- Data listing:
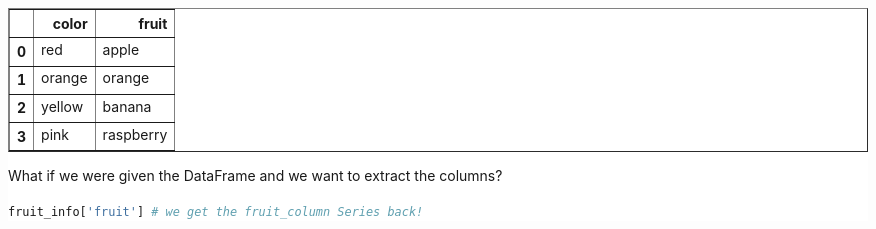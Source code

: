 


<div>
<style>
    .dataframe thead tr:only-child th {
        text-align: right;
    }

    .dataframe thead th {
        text-align: left;
    }

    .dataframe tbody tr th {
        vertical-align: top;
    }
</style>
<table border="1" class="dataframe">
  <thead>
    <tr style="text-align: right;">
      <th></th>
      <th>color</th>
      <th>fruit</th>
    </tr>
  </thead>
  <tbody>
    <tr>
      <th>0</th>
      <td>red</td>
      <td>apple</td>
    </tr>
    <tr>
      <th>1</th>
      <td>orange</td>
      <td>orange</td>
    </tr>
    <tr>
      <th>2</th>
      <td>yellow</td>
      <td>banana</td>
    </tr>
    <tr>
      <th>3</th>
      <td>pink</td>
      <td>raspberry</td>
    </tr>
  </tbody>
</table>
</div>



What if we were given the DataFrame and we want to extract the columns?


```python
fruit_info['fruit'] # we get the fruit_column Series back!
```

- Goal of the exercise:
Could the data above be repeated exactly, with every picture dropped?

- Answer space:
Source code

: 


<div>
<style>
    .dataframe thead tr:only-child th {
        text-align: right;
    }

    .dataframe thead th {
        text-align: left;
    }

    .dataframe tbody tr th {
        vertical-align: top;
    }
</style>
<table border="1" class="dataframe">
  <thead>
    <tr style="text-align: right;">
      <th></th>
      <th>color</th>
      <th>fruit</th>
    </tr>
  </thead>
  <tbody>
    <tr>
      <th>0</th>
      <td>red</td>
      <td>apple</td>
    </tr>
    <tr>
      <th>1</th>
      <td>orange</td>
      <td>orange</td>
    </tr>
    <tr>
      <th>2</th>
      <td>yellow</td>
      <td>banana</td>
    </tr>
    <tr>
      <th>3</th>
      <td>pink</td>
      <td>raspberry</td>
    </tr>
  </tbody>
</table>
</div>



What if we were given the DataFrame and we want to extract the columns?


```python
fruit_info['fruit'] # we get the fruit_column Series back!
```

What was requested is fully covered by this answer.